_Task statement_: Look through the listing for the string "asks" and copy out every line that holds it.

======== Source material ========

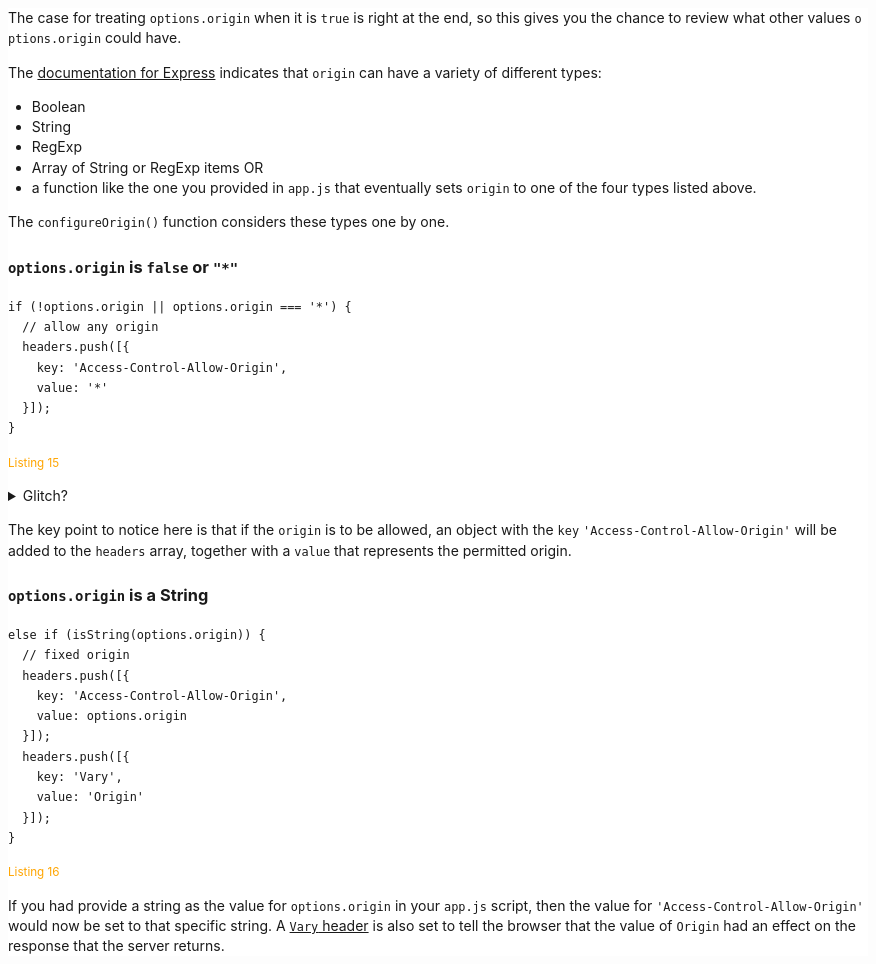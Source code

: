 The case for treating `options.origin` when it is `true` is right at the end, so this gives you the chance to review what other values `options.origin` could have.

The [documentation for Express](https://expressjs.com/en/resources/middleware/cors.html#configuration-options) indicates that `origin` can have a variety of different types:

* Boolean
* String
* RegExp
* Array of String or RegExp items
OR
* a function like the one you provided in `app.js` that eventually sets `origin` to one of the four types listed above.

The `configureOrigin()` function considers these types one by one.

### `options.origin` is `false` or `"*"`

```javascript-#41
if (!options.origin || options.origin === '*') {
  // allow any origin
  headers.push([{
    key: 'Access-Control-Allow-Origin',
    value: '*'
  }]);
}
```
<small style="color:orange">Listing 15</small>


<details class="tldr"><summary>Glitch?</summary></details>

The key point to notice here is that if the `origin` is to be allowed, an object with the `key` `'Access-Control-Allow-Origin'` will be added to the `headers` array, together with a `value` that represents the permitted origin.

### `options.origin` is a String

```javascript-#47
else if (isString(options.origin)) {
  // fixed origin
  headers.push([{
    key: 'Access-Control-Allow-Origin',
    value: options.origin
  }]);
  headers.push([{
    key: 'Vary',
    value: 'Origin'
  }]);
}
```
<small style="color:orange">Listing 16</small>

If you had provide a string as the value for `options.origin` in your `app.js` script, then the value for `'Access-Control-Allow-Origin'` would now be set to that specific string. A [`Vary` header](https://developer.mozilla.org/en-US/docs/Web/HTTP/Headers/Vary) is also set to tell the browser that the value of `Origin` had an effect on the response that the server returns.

========
======== Source material ========

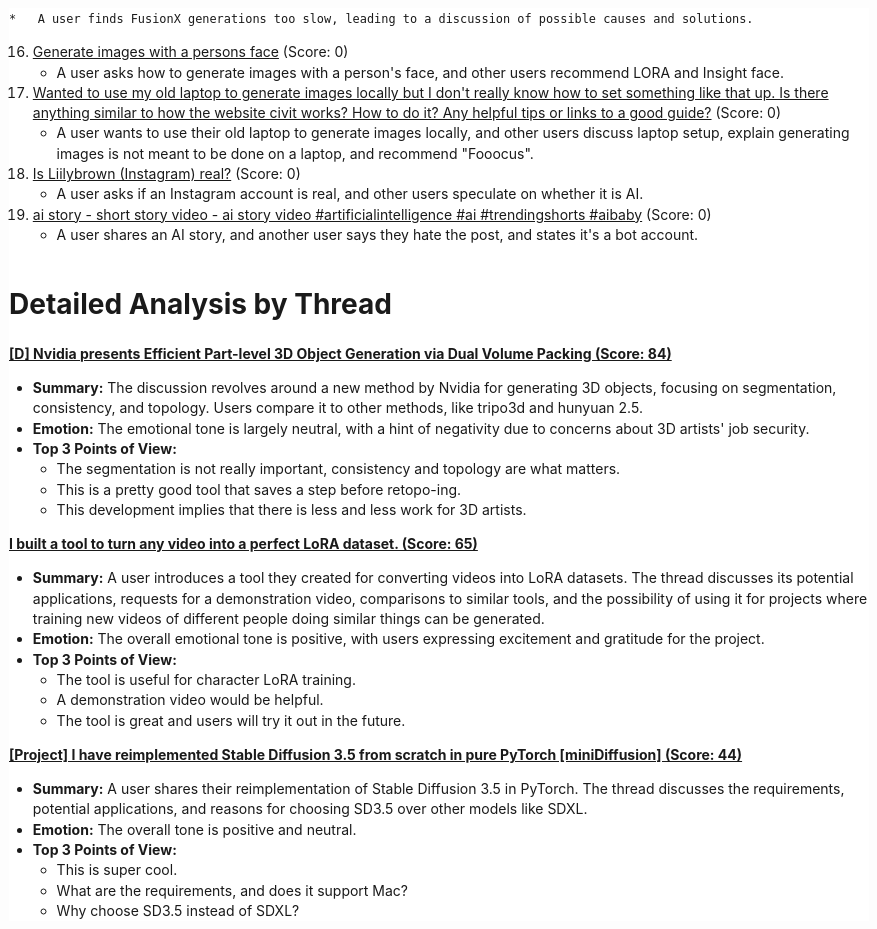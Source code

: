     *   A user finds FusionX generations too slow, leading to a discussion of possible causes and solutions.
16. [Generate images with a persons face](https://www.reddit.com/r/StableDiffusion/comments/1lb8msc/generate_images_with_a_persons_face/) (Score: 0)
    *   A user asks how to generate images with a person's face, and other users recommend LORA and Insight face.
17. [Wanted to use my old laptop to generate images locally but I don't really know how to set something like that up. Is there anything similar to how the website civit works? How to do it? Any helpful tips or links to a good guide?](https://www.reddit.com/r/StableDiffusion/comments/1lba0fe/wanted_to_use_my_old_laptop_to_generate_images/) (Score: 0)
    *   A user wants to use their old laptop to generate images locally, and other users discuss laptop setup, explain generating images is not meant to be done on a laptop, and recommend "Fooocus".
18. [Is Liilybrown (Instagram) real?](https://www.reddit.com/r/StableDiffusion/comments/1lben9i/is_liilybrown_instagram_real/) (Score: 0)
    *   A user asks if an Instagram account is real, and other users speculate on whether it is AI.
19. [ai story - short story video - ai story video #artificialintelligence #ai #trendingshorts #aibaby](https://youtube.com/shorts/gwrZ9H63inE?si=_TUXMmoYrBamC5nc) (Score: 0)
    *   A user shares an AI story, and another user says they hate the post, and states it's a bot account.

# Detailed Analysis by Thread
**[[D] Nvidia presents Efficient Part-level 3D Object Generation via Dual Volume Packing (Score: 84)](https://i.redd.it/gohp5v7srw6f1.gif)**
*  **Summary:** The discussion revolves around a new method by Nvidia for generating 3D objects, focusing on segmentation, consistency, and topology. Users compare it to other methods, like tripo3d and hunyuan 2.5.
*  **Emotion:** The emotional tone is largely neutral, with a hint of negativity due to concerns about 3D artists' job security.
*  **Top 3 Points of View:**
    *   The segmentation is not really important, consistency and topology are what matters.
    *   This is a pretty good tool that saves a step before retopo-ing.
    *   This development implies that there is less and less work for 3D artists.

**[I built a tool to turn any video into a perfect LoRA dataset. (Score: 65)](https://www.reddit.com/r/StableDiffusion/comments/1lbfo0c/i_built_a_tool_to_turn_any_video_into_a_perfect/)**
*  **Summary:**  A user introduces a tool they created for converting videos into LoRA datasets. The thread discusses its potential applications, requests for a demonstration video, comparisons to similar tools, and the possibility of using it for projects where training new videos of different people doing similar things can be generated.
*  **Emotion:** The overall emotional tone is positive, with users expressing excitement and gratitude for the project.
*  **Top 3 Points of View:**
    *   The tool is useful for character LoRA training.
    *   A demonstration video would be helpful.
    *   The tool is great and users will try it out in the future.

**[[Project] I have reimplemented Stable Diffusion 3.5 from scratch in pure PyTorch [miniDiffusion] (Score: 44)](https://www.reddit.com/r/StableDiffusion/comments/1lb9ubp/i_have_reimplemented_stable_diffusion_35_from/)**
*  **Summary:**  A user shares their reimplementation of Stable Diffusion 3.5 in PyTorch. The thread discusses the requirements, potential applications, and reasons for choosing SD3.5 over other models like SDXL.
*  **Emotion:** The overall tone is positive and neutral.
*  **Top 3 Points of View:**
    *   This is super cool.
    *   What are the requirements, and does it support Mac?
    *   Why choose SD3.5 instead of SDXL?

========
======== Source material ========

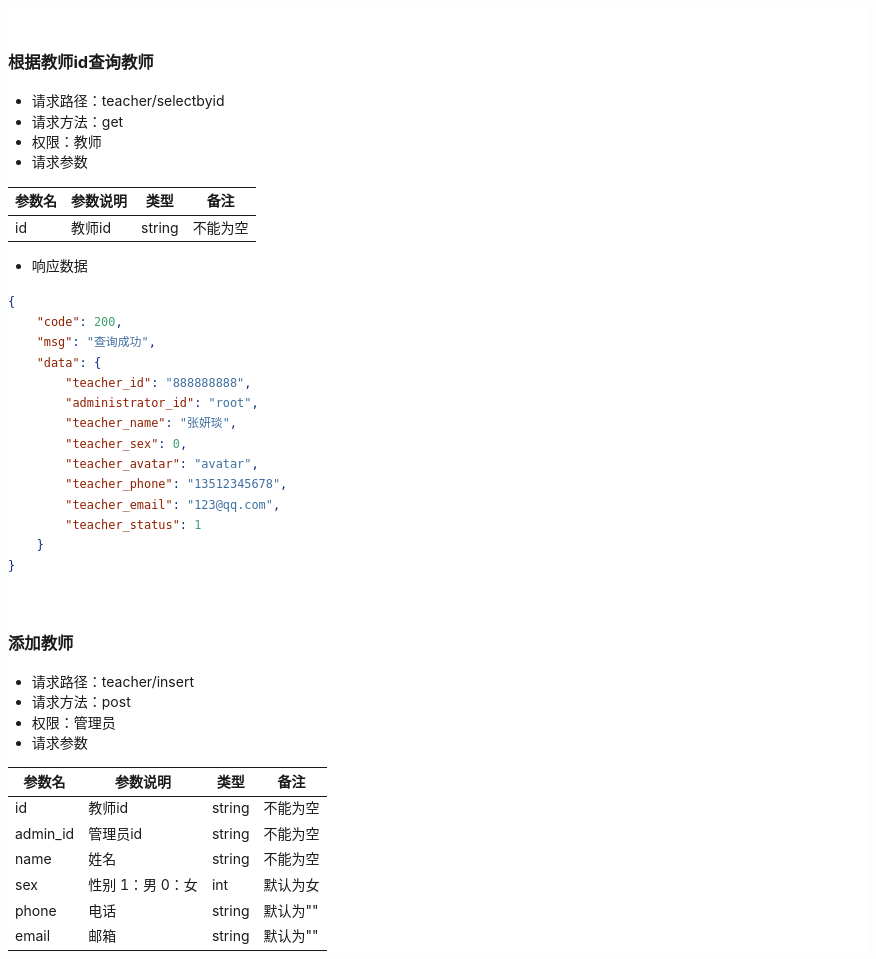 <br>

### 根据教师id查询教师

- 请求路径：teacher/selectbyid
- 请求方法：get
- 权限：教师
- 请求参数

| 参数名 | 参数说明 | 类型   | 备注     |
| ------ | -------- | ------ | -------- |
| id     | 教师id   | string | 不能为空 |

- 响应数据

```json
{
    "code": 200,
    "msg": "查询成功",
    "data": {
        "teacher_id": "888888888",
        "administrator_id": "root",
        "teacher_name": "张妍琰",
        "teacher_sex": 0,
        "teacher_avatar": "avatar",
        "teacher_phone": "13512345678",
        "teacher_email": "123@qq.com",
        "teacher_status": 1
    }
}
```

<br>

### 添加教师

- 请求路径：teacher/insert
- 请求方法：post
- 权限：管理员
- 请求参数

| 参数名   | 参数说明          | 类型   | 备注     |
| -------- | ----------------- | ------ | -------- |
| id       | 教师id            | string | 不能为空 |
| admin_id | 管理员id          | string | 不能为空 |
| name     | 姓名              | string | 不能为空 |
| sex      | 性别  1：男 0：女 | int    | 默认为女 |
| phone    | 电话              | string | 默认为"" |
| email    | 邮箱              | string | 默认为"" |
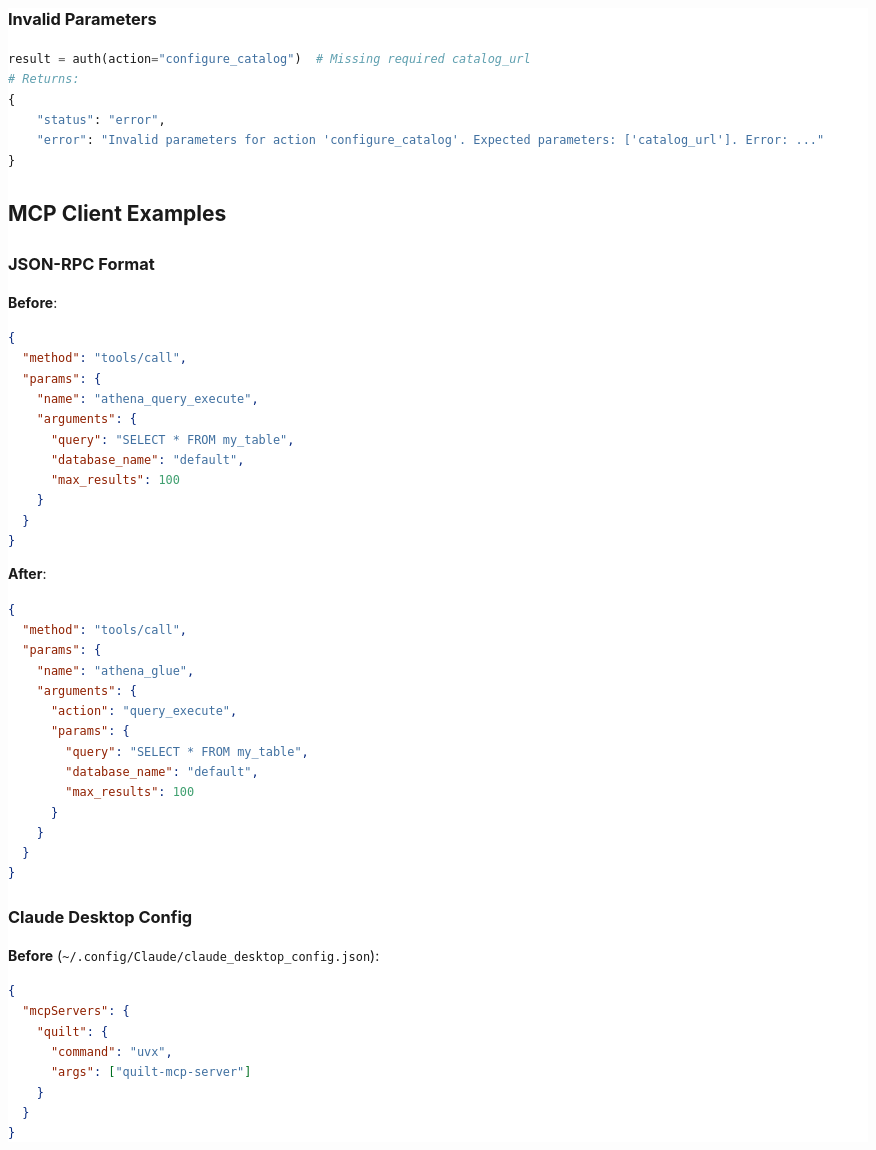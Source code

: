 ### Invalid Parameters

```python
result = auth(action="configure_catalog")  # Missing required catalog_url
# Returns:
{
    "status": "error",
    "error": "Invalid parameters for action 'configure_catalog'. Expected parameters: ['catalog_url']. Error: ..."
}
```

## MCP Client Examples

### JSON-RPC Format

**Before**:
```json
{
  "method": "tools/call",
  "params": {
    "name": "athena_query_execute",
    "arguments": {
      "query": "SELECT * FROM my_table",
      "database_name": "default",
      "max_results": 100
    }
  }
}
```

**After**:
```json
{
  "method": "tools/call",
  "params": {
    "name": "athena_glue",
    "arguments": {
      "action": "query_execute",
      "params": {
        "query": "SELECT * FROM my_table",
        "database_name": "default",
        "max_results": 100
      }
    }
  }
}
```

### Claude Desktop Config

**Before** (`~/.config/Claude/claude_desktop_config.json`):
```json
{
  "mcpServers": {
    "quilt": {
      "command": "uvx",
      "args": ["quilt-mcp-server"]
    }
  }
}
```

========

_Written solution_:
    *   A user asks how to generate images with a person's face, and other users recommend LORA and Insight face.
    *   A user asks if an Instagram account is real, and other users speculate on whether it is AI.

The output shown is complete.